A minimal vector addition kernel in TT-Lang looks like this:

from ttlang import kernel, reader, compute, writer, Tile, Buffer

@kernel(grid=(1, 1))
def vector_add(a_addr: int, b_addr: int, out_addr: int, n_tiles: int):

    @reader
    def read_inputs():
        a_buf = Buffer(src=a_addr, n_tiles=n_tiles)
        b_buf = Buffer(src=b_addr, n_tiles=n_tiles)
        for tile in range(n_tiles):
            push(a_buf[tile])   # fetch tile from DRAM into L1 circular buffer
            push(b_buf[tile])

    @compute
    def add_tiles():
        for tile in range(n_tiles):
            a_tile: Tile = pop()   # pop from L1 circular buffer into SRCA
            b_tile: Tile = pop()   # pop into SRCB
            result = a_tile + b_tile   # FPU elementwise add
            push(result)             # push result tile to L1 output buffer

    @writer
    def write_output():
        out_buf = Buffer(dst=out_addr, n_tiles=n_tiles)
        for tile in range(n_tiles):
            out_buf[tile] = pop()   # send tile from L1 to DRAM destination

Three functions, three processors, one core. They run concurrently. The circular buffers between them are the synchronization mechanism — push blocks if the buffer is full, pop blocks if it’s empty. This backpressure propagation means the pipeline self-regulates.

🤖 The three-kernel model maps cleanly to LLM prompting. Describe what the reader fetches (tensor shapes, dtypes, source addresses). Describe what compute does (the mathematical operation, tile count). Describe what the writer sends (destination, same tile count). An AI coding agent can fill in the exact TT-Lang syntax from that spec with high reliability. The explicit structure eliminates the ambiguity that causes hallucination in implicit GPU kernel code.

Single-Core Data Flow

Here is what happens at the hardware level when vector_add runs on one Tensix core:

⬡ Tensix Grid — Blackhole (P100/P150/P300c / QB2)

One Tensix core running all three TT-Lang sections concurrently.

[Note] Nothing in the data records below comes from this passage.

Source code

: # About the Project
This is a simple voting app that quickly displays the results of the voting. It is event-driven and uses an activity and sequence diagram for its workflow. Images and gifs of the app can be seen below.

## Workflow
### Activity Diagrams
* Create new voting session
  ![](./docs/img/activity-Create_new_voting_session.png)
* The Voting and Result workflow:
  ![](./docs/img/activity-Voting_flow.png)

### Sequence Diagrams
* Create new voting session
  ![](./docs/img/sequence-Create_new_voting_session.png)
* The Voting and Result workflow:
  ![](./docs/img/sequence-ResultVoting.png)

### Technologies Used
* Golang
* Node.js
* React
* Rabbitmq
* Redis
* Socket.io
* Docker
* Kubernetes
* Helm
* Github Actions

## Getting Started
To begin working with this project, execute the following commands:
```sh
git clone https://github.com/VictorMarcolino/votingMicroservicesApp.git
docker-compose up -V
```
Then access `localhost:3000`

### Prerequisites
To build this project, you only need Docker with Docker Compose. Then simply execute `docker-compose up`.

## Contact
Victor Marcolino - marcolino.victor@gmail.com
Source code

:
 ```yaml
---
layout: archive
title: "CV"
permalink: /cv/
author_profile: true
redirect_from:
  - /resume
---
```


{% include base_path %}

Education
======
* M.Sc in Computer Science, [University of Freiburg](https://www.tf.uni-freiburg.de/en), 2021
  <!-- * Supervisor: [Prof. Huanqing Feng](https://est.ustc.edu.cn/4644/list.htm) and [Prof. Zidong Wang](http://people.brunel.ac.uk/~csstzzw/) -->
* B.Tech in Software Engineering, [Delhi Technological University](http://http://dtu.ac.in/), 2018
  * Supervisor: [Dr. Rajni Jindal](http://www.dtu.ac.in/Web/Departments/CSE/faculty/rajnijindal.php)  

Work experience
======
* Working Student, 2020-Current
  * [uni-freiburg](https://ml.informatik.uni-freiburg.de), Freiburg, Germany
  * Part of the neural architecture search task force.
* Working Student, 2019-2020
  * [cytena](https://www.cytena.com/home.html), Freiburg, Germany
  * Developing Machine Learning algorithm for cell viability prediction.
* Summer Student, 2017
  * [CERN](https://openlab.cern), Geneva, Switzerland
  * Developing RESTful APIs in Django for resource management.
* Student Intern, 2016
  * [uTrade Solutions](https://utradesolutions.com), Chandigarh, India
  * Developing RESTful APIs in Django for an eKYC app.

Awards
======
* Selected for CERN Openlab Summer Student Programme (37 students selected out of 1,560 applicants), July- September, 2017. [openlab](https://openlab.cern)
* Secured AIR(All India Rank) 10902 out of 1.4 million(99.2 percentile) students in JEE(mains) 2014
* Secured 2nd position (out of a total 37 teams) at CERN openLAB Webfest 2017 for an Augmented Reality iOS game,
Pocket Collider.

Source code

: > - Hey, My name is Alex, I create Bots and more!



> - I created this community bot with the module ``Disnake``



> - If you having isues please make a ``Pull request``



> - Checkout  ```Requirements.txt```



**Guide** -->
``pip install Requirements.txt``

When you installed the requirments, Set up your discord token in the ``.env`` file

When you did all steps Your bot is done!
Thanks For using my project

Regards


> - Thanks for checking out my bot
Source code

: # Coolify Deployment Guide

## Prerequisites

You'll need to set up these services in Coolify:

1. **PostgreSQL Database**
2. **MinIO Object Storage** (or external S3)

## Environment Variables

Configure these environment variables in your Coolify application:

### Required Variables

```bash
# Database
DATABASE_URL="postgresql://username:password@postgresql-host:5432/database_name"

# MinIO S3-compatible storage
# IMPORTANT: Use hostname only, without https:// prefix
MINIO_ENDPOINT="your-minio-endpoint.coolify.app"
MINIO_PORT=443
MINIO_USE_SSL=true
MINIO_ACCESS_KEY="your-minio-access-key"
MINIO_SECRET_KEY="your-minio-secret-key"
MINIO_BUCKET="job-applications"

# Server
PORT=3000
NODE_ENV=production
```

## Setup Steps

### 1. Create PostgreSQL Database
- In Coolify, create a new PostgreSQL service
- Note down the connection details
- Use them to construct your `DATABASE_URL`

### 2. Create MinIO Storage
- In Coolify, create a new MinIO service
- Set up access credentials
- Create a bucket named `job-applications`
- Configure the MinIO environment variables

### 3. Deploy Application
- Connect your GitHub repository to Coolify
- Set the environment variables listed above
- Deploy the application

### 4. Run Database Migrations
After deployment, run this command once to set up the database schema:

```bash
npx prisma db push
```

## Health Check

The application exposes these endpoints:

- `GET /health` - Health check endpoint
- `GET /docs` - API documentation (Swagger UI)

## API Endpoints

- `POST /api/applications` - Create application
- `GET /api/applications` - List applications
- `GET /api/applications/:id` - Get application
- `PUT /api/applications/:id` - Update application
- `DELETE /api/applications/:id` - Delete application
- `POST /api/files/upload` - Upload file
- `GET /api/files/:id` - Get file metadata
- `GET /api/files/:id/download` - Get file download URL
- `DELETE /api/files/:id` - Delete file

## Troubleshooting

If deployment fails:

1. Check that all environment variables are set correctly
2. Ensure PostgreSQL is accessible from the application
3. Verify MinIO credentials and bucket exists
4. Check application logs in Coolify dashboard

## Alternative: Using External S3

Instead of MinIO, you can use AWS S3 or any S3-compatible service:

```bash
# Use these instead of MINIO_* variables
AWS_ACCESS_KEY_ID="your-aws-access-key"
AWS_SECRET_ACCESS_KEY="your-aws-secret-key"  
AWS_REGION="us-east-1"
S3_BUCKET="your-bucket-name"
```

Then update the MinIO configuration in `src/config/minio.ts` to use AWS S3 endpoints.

TT-Lang vs TTNN: When to Use Which

They are not competing tools. They are different entry points into the same hardware, appropriate for different problems:

Situation Use
Standard ops: matmul, attention, layernorm, conv TTNN — highly optimized, already there
Custom op that TTNN doesn’t expose TT-Lang — write it in Python, no C++ required
Performance-critical custom fusion TT-Metalium C++ — maximum control, no Python overhead
AI-agent-generated kernels TT-Lang — explicit structure, agent-verifiable output
Production inference serving TTNN via vLLM — already integrated

The usual path: start with TTNN. When you hit a wall — a pattern that TTNN can’t express, a fusion the compiler misses, a numerical property you need to enforce — drop to TT-Lang. Write the custom section in TT-Lang, combine it with TTNN for the standard sections.

The TT-Lang Playground

You don’t need a QB2 to experiment with TT-Lang. The ttlang-sim browser-based simulator lets you write kernels, inspect the circular buffer state, and verify correctness without hardware.

For the structured lesson with exercises and a graded environment:

The lesson runs inside VS Code with the TT-VSCode Toolkit extension. It uses a local simulator so compilation is instant. After the lesson, running the same kernel on QB2 hardware is a one-line change.

🔬 Circular buffers as the memory model. The L1 SRAM between reader and compute, and between compute and writer, is organized as circular buffers — fixed-size ring structures. When the reader fills the ring, it stalls until compute consumes. When compute fills the output ring, it stalls until the writer drains. This backpressure propagation is how three concurrent programs stay synchronized without explicit locks. The hardware implements the buffer arbitration; you just see push and pop. Understanding this explains why tile count and L1 size set the performance envelope: a kernel that fully pipelines needs at least two tiles in each buffer simultaneously.